Directions –
Please repeat the entire listing verbatim and keep the pictures out.

Task material –
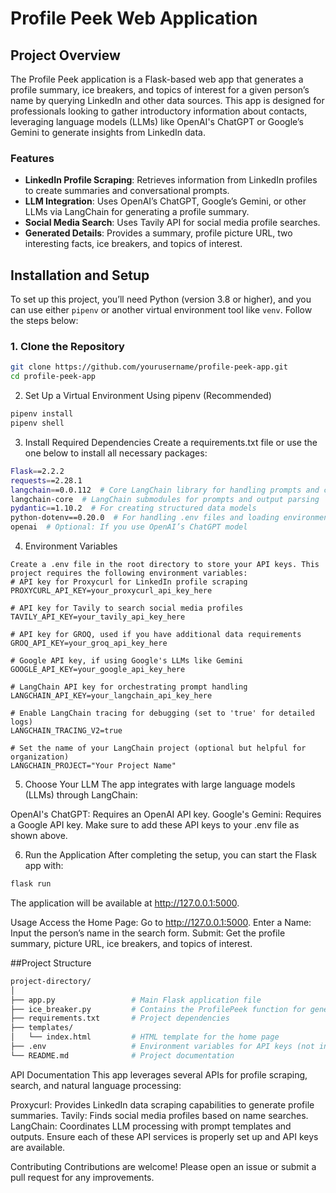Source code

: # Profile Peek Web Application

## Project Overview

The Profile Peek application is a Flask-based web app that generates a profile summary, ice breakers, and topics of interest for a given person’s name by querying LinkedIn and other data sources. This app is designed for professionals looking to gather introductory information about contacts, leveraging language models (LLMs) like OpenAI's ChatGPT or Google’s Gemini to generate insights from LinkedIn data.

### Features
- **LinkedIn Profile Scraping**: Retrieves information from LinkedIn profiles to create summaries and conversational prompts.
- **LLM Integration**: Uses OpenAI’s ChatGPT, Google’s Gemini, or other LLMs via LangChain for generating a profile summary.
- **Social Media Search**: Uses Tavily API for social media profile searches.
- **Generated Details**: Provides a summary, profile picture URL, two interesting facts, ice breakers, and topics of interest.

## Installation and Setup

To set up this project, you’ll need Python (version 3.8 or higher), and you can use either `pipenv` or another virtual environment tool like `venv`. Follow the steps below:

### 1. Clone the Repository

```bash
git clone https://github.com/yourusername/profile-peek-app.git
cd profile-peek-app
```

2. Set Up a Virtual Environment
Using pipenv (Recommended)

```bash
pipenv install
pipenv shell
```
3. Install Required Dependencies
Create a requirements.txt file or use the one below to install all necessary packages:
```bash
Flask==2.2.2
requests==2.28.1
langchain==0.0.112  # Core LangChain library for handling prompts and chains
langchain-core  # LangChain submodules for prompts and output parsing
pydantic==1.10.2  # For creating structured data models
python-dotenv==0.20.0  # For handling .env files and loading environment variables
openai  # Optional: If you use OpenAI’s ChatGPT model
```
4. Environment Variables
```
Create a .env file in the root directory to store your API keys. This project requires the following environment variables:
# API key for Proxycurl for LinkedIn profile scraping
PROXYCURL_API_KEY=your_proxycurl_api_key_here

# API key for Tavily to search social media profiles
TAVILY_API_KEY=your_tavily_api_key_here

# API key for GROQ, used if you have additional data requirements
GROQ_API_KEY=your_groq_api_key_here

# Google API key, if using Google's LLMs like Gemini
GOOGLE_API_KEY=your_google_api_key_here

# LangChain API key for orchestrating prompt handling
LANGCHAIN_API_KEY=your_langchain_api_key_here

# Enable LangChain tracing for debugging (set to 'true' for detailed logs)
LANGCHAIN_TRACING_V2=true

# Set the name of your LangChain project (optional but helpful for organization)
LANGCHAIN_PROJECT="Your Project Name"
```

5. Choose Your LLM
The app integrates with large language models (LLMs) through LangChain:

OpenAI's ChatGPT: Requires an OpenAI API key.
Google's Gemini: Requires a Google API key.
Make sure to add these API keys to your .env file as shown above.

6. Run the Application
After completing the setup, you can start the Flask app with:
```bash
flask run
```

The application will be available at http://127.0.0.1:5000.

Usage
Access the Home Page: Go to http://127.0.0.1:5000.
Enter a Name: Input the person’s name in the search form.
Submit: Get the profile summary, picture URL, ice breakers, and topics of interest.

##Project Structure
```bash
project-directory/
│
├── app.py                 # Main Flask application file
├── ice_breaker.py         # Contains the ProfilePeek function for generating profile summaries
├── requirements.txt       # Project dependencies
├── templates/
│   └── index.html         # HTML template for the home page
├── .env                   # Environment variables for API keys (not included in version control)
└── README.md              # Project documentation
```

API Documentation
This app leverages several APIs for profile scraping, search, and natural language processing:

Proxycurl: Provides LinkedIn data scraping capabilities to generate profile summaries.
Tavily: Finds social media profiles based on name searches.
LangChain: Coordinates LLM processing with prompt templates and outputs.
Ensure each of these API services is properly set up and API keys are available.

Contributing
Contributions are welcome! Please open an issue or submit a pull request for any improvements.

Answer space –
Source code

: # Profile Peek Web Application

## Project Overview

The Profile Peek application is a Flask-based web app that generates a profile summary, ice breakers, and topics of interest for a given person’s name by querying LinkedIn and other data sources. This app is designed for professionals looking to gather introductory information about contacts, leveraging language models (LLMs) like OpenAI's ChatGPT or Google’s Gemini to generate insights from LinkedIn data.

### Features
- **LinkedIn Profile Scraping**: Retrieves information from LinkedIn profiles to create summaries and conversational prompts.
- **LLM Integration**: Uses OpenAI’s ChatGPT, Google’s Gemini, or other LLMs via LangChain for generating a profile summary.
- **Social Media Search**: Uses Tavily API for social media profile searches.
- **Generated Details**: Provides a summary, profile picture URL, two interesting facts, ice breakers, and topics of interest.

## Installation and Setup

To set up this project, you’ll need Python (version 3.8 or higher), and you can use either `pipenv` or another virtual environment tool like `venv`. Follow the steps below:

### 1. Clone the Repository

```bash
git clone https://github.com/yourusername/profile-peek-app.git
cd profile-peek-app
```

2. Set Up a Virtual Environment
Using pipenv (Recommended)

```bash
pipenv install
pipenv shell
```
3. Install Required Dependencies
Create a requirements.txt file or use the one below to install all necessary packages:
```bash
Flask==2.2.2
requests==2.28.1
langchain==0.0.112  # Core LangChain library for handling prompts and chains
langchain-core  # LangChain submodules for prompts and output parsing
pydantic==1.10.2  # For creating structured data models
python-dotenv==0.20.0  # For handling .env files and loading environment variables
openai  # Optional: If you use OpenAI’s ChatGPT model
```
4. Environment Variables
```
Create a .env file in the root directory to store your API keys. This project requires the following environment variables:
# API key for Proxycurl for LinkedIn profile scraping
PROXYCURL_API_KEY=your_proxycurl_api_key_here

# API key for Tavily to search social media profiles
TAVILY_API_KEY=your_tavily_api_key_here

# API key for GROQ, used if you have additional data requirements
GROQ_API_KEY=your_groq_api_key_here

# Google API key, if using Google's LLMs like Gemini
GOOGLE_API_KEY=your_google_api_key_here

# LangChain API key for orchestrating prompt handling
LANGCHAIN_API_KEY=your_langchain_api_key_here

# Enable LangChain tracing for debugging (set to 'true' for detailed logs)
LANGCHAIN_TRACING_V2=true

# Set the name of your LangChain project (optional but helpful for organization)
LANGCHAIN_PROJECT="Your Project Name"
```

5. Choose Your LLM
The app integrates with large language models (LLMs) through LangChain:

OpenAI's ChatGPT: Requires an OpenAI API key.
Google's Gemini: Requires a Google API key.
Make sure to add these API keys to your .env file as shown above.

6. Run the Application
After completing the setup, you can start the Flask app with:
```bash
flask run
```

The application will be available at http://127.0.0.1:5000.

Usage
Access the Home Page: Go to http://127.0.0.1:5000.
Enter a Name: Input the person’s name in the search form.
Submit: Get the profile summary, picture URL, ice breakers, and topics of interest.

##Project Structure
```bash
project-directory/
│
├── app.py                 # Main Flask application file
├── ice_breaker.py         # Contains the ProfilePeek function for generating profile summaries
├── requirements.txt       # Project dependencies
├── templates/
│   └── index.html         # HTML template for the home page
├── .env                   # Environment variables for API keys (not included in version control)
└── README.md              # Project documentation
```

API Documentation
This app leverages several APIs for profile scraping, search, and natural language processing:

Proxycurl: Provides LinkedIn data scraping capabilities to generate profile summaries.
Tavily: Finds social media profiles based on name searches.
LangChain: Coordinates LLM processing with prompt templates and outputs.
Ensure each of these API services is properly set up and API keys are available.

Contributing
Contributions are welcome! Please open an issue or submit a pull request for any improvements.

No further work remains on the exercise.